» **Provided information**:

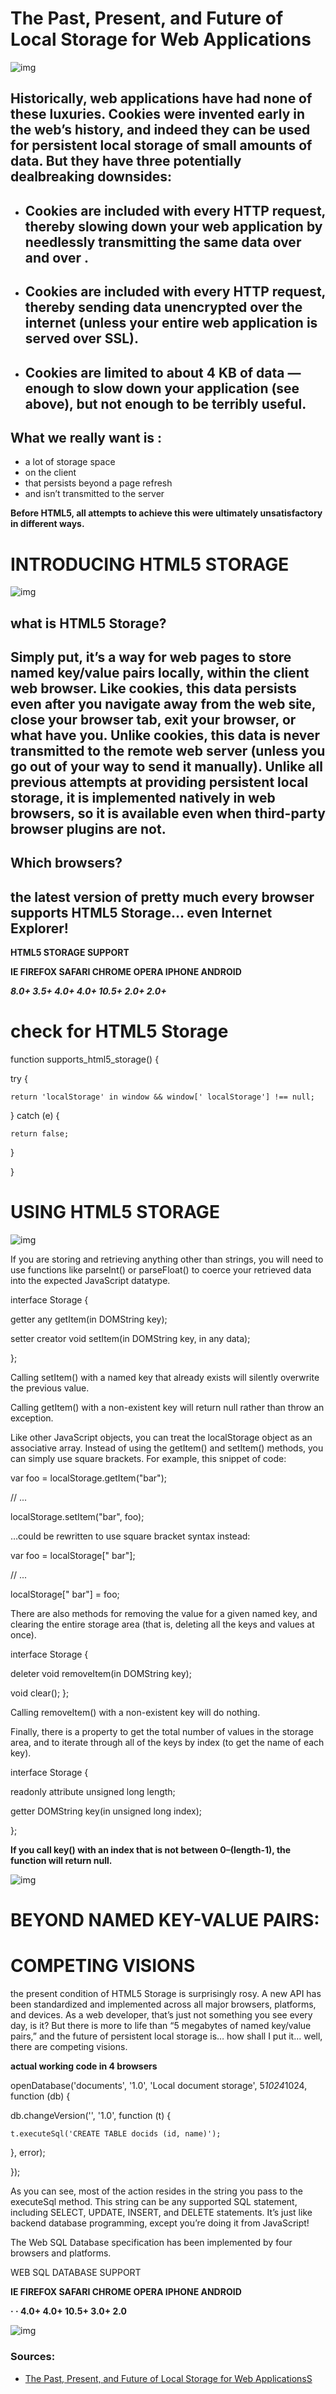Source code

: # **The Past, Present, and Future of Local Storage for Web Applications**

![img](https://lh3.googleusercontent.com/proxy/60mvE2xRP0tF8pra1S7_e5nC3fXuQ4upEHR8i09m4V1kLc2EIwq5ZOB7017Rfm_GgCG__BuOBvZFHkLKuRSCpFUFK5FWMRcEqGAKmsABXut8Zi0_M9m6F21TDRorlWn4V43QiGV0DCuoDoT0tB145w_AaW-h6Zb8lSVUO21QV-ZZOQtF8wPwgNaGH0CAtbPpHsfj7YGm5hVYfNrM25nYwAt3AFHVSm6F)

## **Historically,** web applications have had none of these luxuries. Cookies were invented early in the web’s history, and indeed they can be used for persistent local storage of small amounts of data. But they have three potentially dealbreaking downsides:

* ## Cookies are included with every HTTP request, thereby slowing down your web application by needlessly transmitting the same data over and over .
* ## Cookies are included with every HTTP request, thereby sending data unencrypted over the internet (unless your entire web application is served over SSL).
* ## Cookies are limited to about 4 KB of data — enough to slow down your application (see above), but not enough to be terribly useful.


## What we really want is :

* a lot of storage space
* on the client
* that persists beyond a page refresh
* and isn’t transmitted to the server

**Before HTML5, all attempts to achieve this were ultimately unsatisfactory in different ways.**


# **INTRODUCING HTML5 STORAGE**

![img](https://csharpcorner.azureedge.net/UploadFile/cd7c2e/difference-between-local-storage-session-storage-ans-cookie/Images/WebStorageinHTML1.jpg)

 ## **what is HTML5 Storage?**

 ## Simply put, it’s a way for web pages to store named key/value pairs locally, within the client web browser. Like cookies, this data persists even after you navigate away from the web site, close your browser tab, exit your browser, or what have you. Unlike cookies, this data is never transmitted to the remote web server (unless you go out of your way to send it manually). Unlike all previous attempts at providing persistent local storage, it is implemented natively in web browsers, so it is available even when third-party browser plugins are not.

 ## **Which browsers?**

 ## the latest version of pretty much every browser supports HTML5 Storage… even Internet Explorer!

**HTML5 STORAGE SUPPORT**

**IE	FIREFOX	 SAFARI	 CHROME	 OPERA	IPHONE	ANDROID**

***8.0+	 3.5+	4.0+	4.0+	10.5+	2.0+	2.0+***

# **check for HTML5 Storage**

function supports_html5_storage() {

  try {

    return 'localStorage' in window && window[' localStorage'] !== null;

  } catch (e) {

    return false;

  }

}

# **USING HTML5 STORAGE**

![img](https://i.ytimg.com/vi/2hJ1rTANVnk/maxresdefault.jpg)

If you are storing and retrieving anything other than strings, you will need to use functions like parseInt() or parseFloat() to coerce your retrieved data into the expected JavaScript datatype.

interface Storage {

  getter any getItem(in DOMString key);

  setter creator void setItem(in DOMString key, in any data);

};

Calling setItem() with a named key that already exists will silently overwrite the previous value.

Calling getItem() with a non-existent key will return null rather than throw an exception.

Like other JavaScript objects, you can treat the localStorage object as an associative array. Instead of using the getItem() and setItem() methods, you can simply use square brackets. For example, this snippet of code:

var foo = localStorage.getItem("bar");

// ...

localStorage.setItem("bar", foo);

…could be rewritten to use square bracket syntax instead:

var foo = localStorage[" bar"];

// ...

localStorage[" bar"] = foo;

There are also methods for removing the value for a given named key, and clearing the entire storage area (that is, deleting all the keys and values at once).

interface Storage {

  deleter void removeItem(in DOMString key);

  void clear();
};

Calling removeItem() with a non-existent key will do nothing.

Finally, there is a property to get the total number of values in the storage area, and to iterate through all of the keys by index (to get the name of each key).

interface Storage {

  readonly attribute unsigned long length;

  getter DOMString key(in unsigned long index);

};

**If you call key() with an index that is not between 0–(length-1), the function will return null.**

![img](imgs/180.png)



# **BEYOND NAMED KEY-VALUE PAIRS:** 

# COMPETING VISIONS

the present condition of HTML5 Storage is surprisingly rosy. A new API has been standardized and implemented across all major browsers, platforms, and devices. As a web developer, that’s just not something you see every day, is it? But there is more to life than “5 megabytes of named key/value pairs,” and the future of persistent local storage is… how shall I put it… well, there are competing visions.

**actual working code in 4 browsers**

openDatabase('documents', '1.0', 'Local document storage', 5*1024*1024, function (db) {

  db.changeVersion('', '1.0', function (t) {

    t.executeSql('CREATE TABLE docids (id, name)');

  }, error);

});

As you can see, most of the action resides in the string you pass to the executeSql method. This string can be any supported SQL statement, including SELECT, UPDATE, INSERT, and DELETE statements. It’s just like backend database programming, except you’re doing it from JavaScript! 

The Web SQL Database specification has been implemented by four browsers and platforms.

WEB SQL DATABASE SUPPORT

**IE	FIREFOX	SAFARI	CHROME	OPERA	IPHONE	ANDROID**

**·	·   	4.0+    	4.0+	    10.5+	     3.0+	   2.0**

![img](https://static.wixstatic.com/media/d69d56_9da5f74a004a4e7b885c9cf820ff2107~mv2.jpeg/v1/fill/w_230,h_210,al_c,q_90/d69d56_9da5f74a004a4e7b885c9cf820ff2107~mv2.jpeg)



### Sources:
* [The Past, Present, and Future of Local Storage for Web ApplicationsS](http://diveinto.html5doctor.com/storage.html)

» **What is expected**:
Across the listing above, report every line where "platforms" occurs.

» **Written answer**:
the present condition of HTML5 Storage is surprisingly rosy. A new API has been standardized and implemented across all major browsers, platforms, and devices. As a web developer, that’s just not something you see every day, is it? But there is more to life than “5 megabytes of named key/value pairs,” and the future of persistent local storage is… how shall I put it… well, there are competing visions.
The Web SQL Database specification has been implemented by four browsers and platforms.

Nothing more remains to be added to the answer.